Wednesday, November 12, 2014
(plus a few cents mailing charges.)
Here's the text of the ad that used to run, among other places, in the Parade Magazine in the Sunday paper:
"BLACK'S READERS SERVICE
Rosyln, New York
Please reserve in my name the handsomely bound volumes of The Giants of Literature Series. Send me at once the first three: SHAKESPEARE, KIPLING and DE MAUPASSANT. I enclose no money in advance. A week after receiving my books, I will either return them and owe nothing, or keep them for the special introductory price of only $1 (plus a few cents mailing charges) for ALL THREE.
Then, as they are printed, I will be entitled to receive additional volumes on approval, for only $3.98 each (plus a few cents mailing charges.) I am to receive advance descriptions of future volumes. I may reject any books before or after I receive them. And I may cancel my reservation at any time. (Books shipped in the U.S.A. only.)"
This followed with a form for the subscriber's name address, and zip-code. (I quote from a version of the add from Parade, circa 1971.)
Days gone by, I'm afraid.
We get individual volumes in this series, "The Giants of Literature" periodically at the used desk, though not usually so many at one time. Most often, and unsurprisingly considering the text of the ad above, Shakespeare, Kipling and De Maupassant. Just yesterday we got Tennyson, Shelley, Wordsworth, Coleridge and Donne. Never saw the Donne before, but the rest were familiar. We sell these for $5.99 apiece, used. Most of the copies we see have never been opened, if the stiffness of the covers is any indication. Meant more for decoration than otherwise, one assumes.
That said, they are attractive enough little books, and perfectly serviceable editions, if unhappily free of footnotes, indexes and introductions.
In the first place, I note them here because such book club editions seem to have all but disappeared as a publishing business model, though cheap reprints still flourish and the copyright free classics are still to be found in chain-store editions and the like. This suggests that while subscription-based clubs have indeed gone the way of the Fuller Brush Man, there are still plenty of buyers out there for the unread classics. And that would be my other reason for mentioning here the products of Black's Readers Service and Walter J. Black, Inc.
As a dealer in used books, I am always pleased to find old books in pristine -- unread -- condition. As a recent and devoted reader of Alfred Lord Tennyson though, it seems a little shocking to crack open seemingly for the first time a hardcover copy published as long ago as 1952. Has there really never been anyone before me even so curious about the old boy as to have a peek inside?
One of the first lessons learned working in a bookstore is to not be hurt by the neglect of the classics. It's alright to push them on people, to remind the reader that he or she could do worse than to read a bit of Wordsworth, but one mustn't despair when a particular edition of some monumental work or canonical author ends up on the clearance shelf or mark-down table. The poems of John Donne have survived for better than 380 years. I see no reason to think they will not survive a Penguin going out of print.

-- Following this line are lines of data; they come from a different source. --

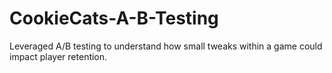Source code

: # CookieCats-A-B-Testing

Leveraged A/B testing to understand how small tweaks within a game could impact player retention.
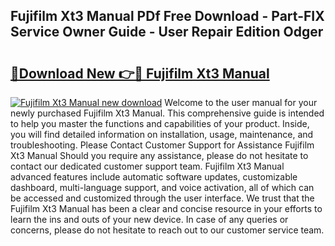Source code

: ## Fujifilm Xt3 Manual PDf Free Download - Part-FIX Service Owner Guide - User Repair Edition Odger

# <h2><a href="http://cf2148.oget.top/?id=Fujifilm+Xt3+Manual">🔗Download New 👉🔴 Fujifilm Xt3 Manual</a></h2>

[![Fujifilm Xt3 Manual new download](https://i.imgur.com/5g1atiW.png)](http://cf2148.oget.top/?id=Fujifilm+Xt3+Manual)
Welcome to the user manual for your newly purchased Fujifilm Xt3 Manual. This comprehensive guide is intended to help you master the functions and capabilities of your product. Inside, you will find detailed information on installation, usage, maintenance, and troubleshooting. Please Contact Customer Support for Assistance Fujifilm Xt3 Manual Should you require any assistance, please do not hesitate to contact our dedicated customer support team. Fujifilm Xt3 Manual advanced features include automatic software updates, customizable dashboard, multi-language support, and voice activation, all of which can be accessed and customized through the user interface. We trust that the Fujifilm Xt3 Manual has been a clear and concise resource in your efforts to learn the ins and outs of your new device. In case of any queries or concerns, please do not hesitate to reach out to our customer service team.
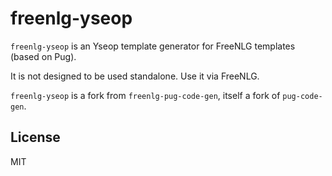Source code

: # freenlg-yseop

`freenlg-yseop` is an Yseop template generator for FreeNLG templates (based on Pug).

It is not designed to be used standalone. Use it via FreeNLG.

`freenlg-yseop` is a fork from `freenlg-pug-code-gen`, itself a fork of `pug-code-gen`.

## License

  MIT
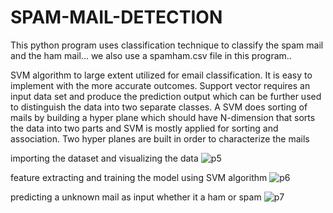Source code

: # SPAM-MAIL-DETECTION
This python program uses classification technique to classify the spam mail and the ham mail...
we also use a spamham.csv file in this program..



SVM algorithm to large extent utilized for email classification. It is easy to implement with the more accurate outcomes. Support vector requires an input data set and produce the prediction output which can be further used to distinguish the data into two separate classes. A SVM does sorting of mails by building a hyper plane which should have N-dimension that sorts the data into two parts and SVM is mostly applied for sorting and association. Two hyper planes are built in order to characterize the mails


importing the dataset and visualizing the data
![p5](https://user-images.githubusercontent.com/60866104/94985211-2def4c00-0572-11eb-8556-4a87c429332a.JPG)

feature extracting and training the model using SVM algorithm
![p6](https://user-images.githubusercontent.com/60866104/94985214-3051a600-0572-11eb-874c-8a97d448c55e.JPG)


predicting a unknown mail as input whether it a ham or spam
![p7](https://user-images.githubusercontent.com/60866104/94985215-30ea3c80-0572-11eb-814d-6b3ee3612407.JPG)

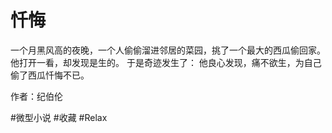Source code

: # 忏悔
一个月黑风高的夜晚，一个人偷偷溜进邻居的菜园，挑了一个最大的西瓜偷回家。
他打开一看，却发现是生的。
于是奇迹发生了：
他良心发现，痛不欲生，为自己偷了西瓜忏悔不已。

作者：纪伯伦

#微型小说 #收藏 #Relax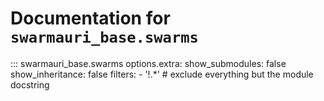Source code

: # Documentation for `swarmauri_base.swarms`

::: swarmauri_base.swarms
    options.extra:
      show_submodules: false
      show_inheritance: false
      filters:
        - '!.*'  # exclude everything but the module docstring

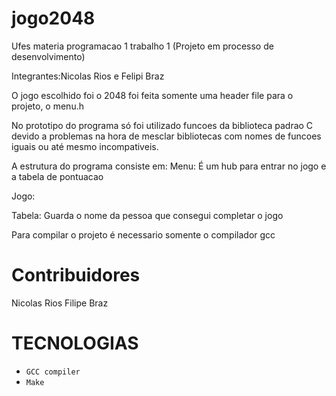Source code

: # jogo2048
Ufes materia programacao 1 trabalho 1 (Projeto em processo de desenvolvimento)

Integrantes:Nicolas Rios e Felipi Braz


O jogo escolhido foi o 2048
foi feita somente uma header file para o projeto, o menu.h

No prototipo do programa só foi utilizado funcoes da biblioteca padrao C devido a problemas na hora de mesclar bibliotecas com nomes de funcoes iguais ou até
mesmo incompativeis.

A estrutura do programa consiste em:
  Menu: É um hub para entrar no jogo e a tabela de pontuacao
  
  Jogo: 
  
  Tabela: Guarda o nome da pessoa que consegui completar o jogo
  
  Para compilar o projeto é necessario somente o compilador gcc
# Contribuidores  
  Nicolas Rios
  Filipe Braz

# TECNOLOGIAS
- `GCC compiler` 
- `Make`
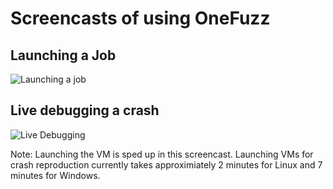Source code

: # Screencasts of using OneFuzz

## Launching a Job
![Launching a job](launching-job.gif)


## Live debugging a crash
![Live Debugging](live-debugging.gif)

Note: Launching the VM is sped up in this screencast.  Launching VMs for crash
reproduction currently takes approximiately 2 minutes for Linux and 7 minutes
for Windows.
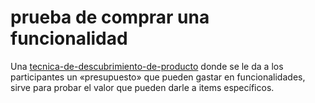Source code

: # prueba de comprar una funcionalidad

Una [tecnica-de-descubrimiento-de-producto](tecnica-de-descubrimiento-de-producto.md) donde se le da a los participantes un «presupuesto» que pueden gastar en funcionalidades, sirve para probar el valor que pueden darle a items específicos.
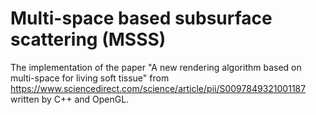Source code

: # Multi-space based subsurface scattering (MSSS)
The implementation of the paper "A new rendering algorithm based on multi-space for living soft tissue" from https://www.sciencedirect.com/science/article/pii/S0097849321001187 written by C++  and OpenGL.
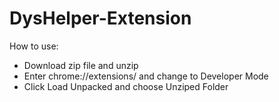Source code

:# DysHelper-Extension
How to use:
- Download zip file and unzip
- Enter chrome://extensions/ and change to Developer Mode
- Click Load Unpacked and choose Unziped Folder
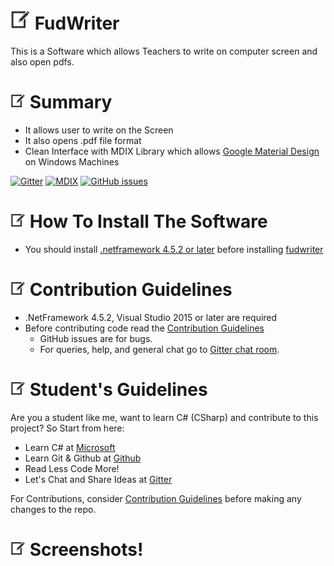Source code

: # ![Alt text](web/images/pen32.png "FudWriter") FudWriter

This is a Software which allows Teachers to write on computer screen and also open pdfs.

# ![Alt text](web/images/pen24.png "Summary") Summary
* It allows user to write on the Screen
* It also opens .pdf file format
* Clean Interface with MDIX Library which allows [Google Material Design](https://material.io/design/) on Windows Machines

[![Gitter](https://img.shields.io/badge/Gitter-Join%20Chat,%20Get%20Help,%20Say%20Hello!-green.svg?logo=gitter&style=flat-square)](https://gitter.im/fudfc/fudwriter)
[![MDIX](https://img.shields.io/badge/Library-Material%20Design%20in%20Xaml-informational)](http://materialdesigninxaml.net/)
[![GitHub issues](https://img.shields.io/github/issues/mustaphayusuf/fudwriter)](https://github.com/mustaphayusuf/fudwriter/issues)
# ![Alt text](web/images/pen24.png "How To Install!") How To Install The Software
* You should install [.netframework 4.5.2 or later](https://dotnet.microsoft.com/download/dotnet-framework) before installing [fudwriter](https://github.com/mustaphayusuf/fudwriter/releases)

# ![Alt text](web/images/pen24.png "Contributions") Contribution Guidelines

* .NetFramework 4.5.2, Visual Studio 2015 or later are required
* Before contributing code read the [Contribution Guidelines](.github/CONTRIBUTING.md)
  * GitHub issues are for bugs.
  * For queries, help, and general chat go to [Gitter chat room](https://gitter.im/fudfc/fudwriter).

# ![Alt text](web/images/pen24.png "Student's Guidelines") Student's Guidelines
Are you a student like me, want to learn C# (CSharp) and contribute to this project? So Start from here:
* Learn C# at [Microsoft](https://docs.microsoft.com/en-us/dotnet/csharp/programming-guide/)
* Learn Git & Github at [Github](https://guides.github.com/)
* Read Less Code More!
* Let's Chat and Share Ideas at [Gitter](https://guides.github.com/)

For Contributions, consider [Contribution Guidelines](.github/CONTRIBUTING.md) before making any changes to the repo.


# ![Alt text](web/images/pen24.png "Screenshots") Screenshots!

It's ironic that these seemingly unread editions are actually a comfort to me, but they are. While the original subscribers of "The Giants Of Literature" from Black's Readers Service may never have opened these books, I have more confidence in the readers of used books. At six bucks a pop, nobody will be looking to impress with one of these. I would bet there's nobody buying these books just to decorate a shelf. I believe these books will be bought and read. The fact that used copies of all these poets continue to sell and circulate regularly tells me that their readers are still numerous enough to justify, for example, more than one used edition of Browning on our shelves, and that, to my mind, is a very good thing indeed.
And if it turns out that poor ol' Tennyson ends up, yet again unread on a shelf this time, remember, no one -- but poets, presumably -- lives forever, and so, dear reader, that will just mean another pristine used copy for the next fellow.